● Material shown
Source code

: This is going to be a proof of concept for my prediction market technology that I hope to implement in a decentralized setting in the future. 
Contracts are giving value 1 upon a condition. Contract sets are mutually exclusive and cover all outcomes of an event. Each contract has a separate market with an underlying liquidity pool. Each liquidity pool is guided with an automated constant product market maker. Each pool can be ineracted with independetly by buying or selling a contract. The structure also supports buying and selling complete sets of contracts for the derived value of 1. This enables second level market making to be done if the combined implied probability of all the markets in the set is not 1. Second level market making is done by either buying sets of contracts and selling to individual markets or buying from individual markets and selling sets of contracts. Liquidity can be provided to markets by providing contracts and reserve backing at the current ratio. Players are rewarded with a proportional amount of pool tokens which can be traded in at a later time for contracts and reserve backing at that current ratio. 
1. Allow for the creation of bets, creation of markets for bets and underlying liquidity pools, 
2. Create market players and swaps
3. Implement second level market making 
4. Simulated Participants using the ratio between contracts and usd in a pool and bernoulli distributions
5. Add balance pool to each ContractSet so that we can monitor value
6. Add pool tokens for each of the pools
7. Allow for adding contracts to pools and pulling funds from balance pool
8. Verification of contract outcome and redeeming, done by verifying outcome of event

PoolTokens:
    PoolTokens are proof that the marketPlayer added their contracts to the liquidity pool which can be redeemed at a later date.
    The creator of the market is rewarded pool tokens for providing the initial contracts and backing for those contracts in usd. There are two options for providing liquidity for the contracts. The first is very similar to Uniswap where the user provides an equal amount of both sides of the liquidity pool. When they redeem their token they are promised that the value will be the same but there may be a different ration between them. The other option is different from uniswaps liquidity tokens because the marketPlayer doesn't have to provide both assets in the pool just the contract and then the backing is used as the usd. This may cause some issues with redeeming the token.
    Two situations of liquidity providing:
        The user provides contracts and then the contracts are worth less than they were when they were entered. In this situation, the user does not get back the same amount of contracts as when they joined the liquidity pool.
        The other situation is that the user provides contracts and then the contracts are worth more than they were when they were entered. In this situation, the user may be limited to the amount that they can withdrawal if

● Work task
All the records above must be transcribed without a single change to any word.

● Output below
Source code

: This is going to be a proof of concept for my prediction market technology that I hope to implement in a decentralized setting in the future. 
Contracts are giving value 1 upon a condition. Contract sets are mutually exclusive and cover all outcomes of an event. Each contract has a separate market with an underlying liquidity pool. Each liquidity pool is guided with an automated constant product market maker. Each pool can be ineracted with independetly by buying or selling a contract. The structure also supports buying and selling complete sets of contracts for the derived value of 1. This enables second level market making to be done if the combined implied probability of all the markets in the set is not 1. Second level market making is done by either buying sets of contracts and selling to individual markets or buying from individual markets and selling sets of contracts. Liquidity can be provided to markets by providing contracts and reserve backing at the current ratio. Players are rewarded with a proportional amount of pool tokens which can be traded in at a later time for contracts and reserve backing at that current ratio. 
1. Allow for the creation of bets, creation of markets for bets and underlying liquidity pools, 
2. Create market players and swaps
3. Implement second level market making 
4. Simulated Participants using the ratio between contracts and usd in a pool and bernoulli distributions
5. Add balance pool to each ContractSet so that we can monitor value
6. Add pool tokens for each of the pools
7. Allow for adding contracts to pools and pulling funds from balance pool
8. Verification of contract outcome and redeeming, done by verifying outcome of event

PoolTokens:
    PoolTokens are proof that the marketPlayer added their contracts to the liquidity pool which can be redeemed at a later date.
    The creator of the market is rewarded pool tokens for providing the initial contracts and backing for those contracts in usd. There are two options for providing liquidity for the contracts. The first is very similar to Uniswap where the user provides an equal amount of both sides of the liquidity pool. When they redeem their token they are promised that the value will be the same but there may be a different ration between them. The other option is different from uniswaps liquidity tokens because the marketPlayer doesn't have to provide both assets in the pool just the contract and then the backing is used as the usd. This may cause some issues with redeeming the token.
    Two situations of liquidity providing:
        The user provides contracts and then the contracts are worth less than they were when they were entered. In this situation, the user does not get back the same amount of contracts as when they joined the liquidity pool.
        The other situation is that the user provides contracts and then the contracts are worth more than they were when they were entered. In this situation, the user may be limited to the amount that they can withdrawal if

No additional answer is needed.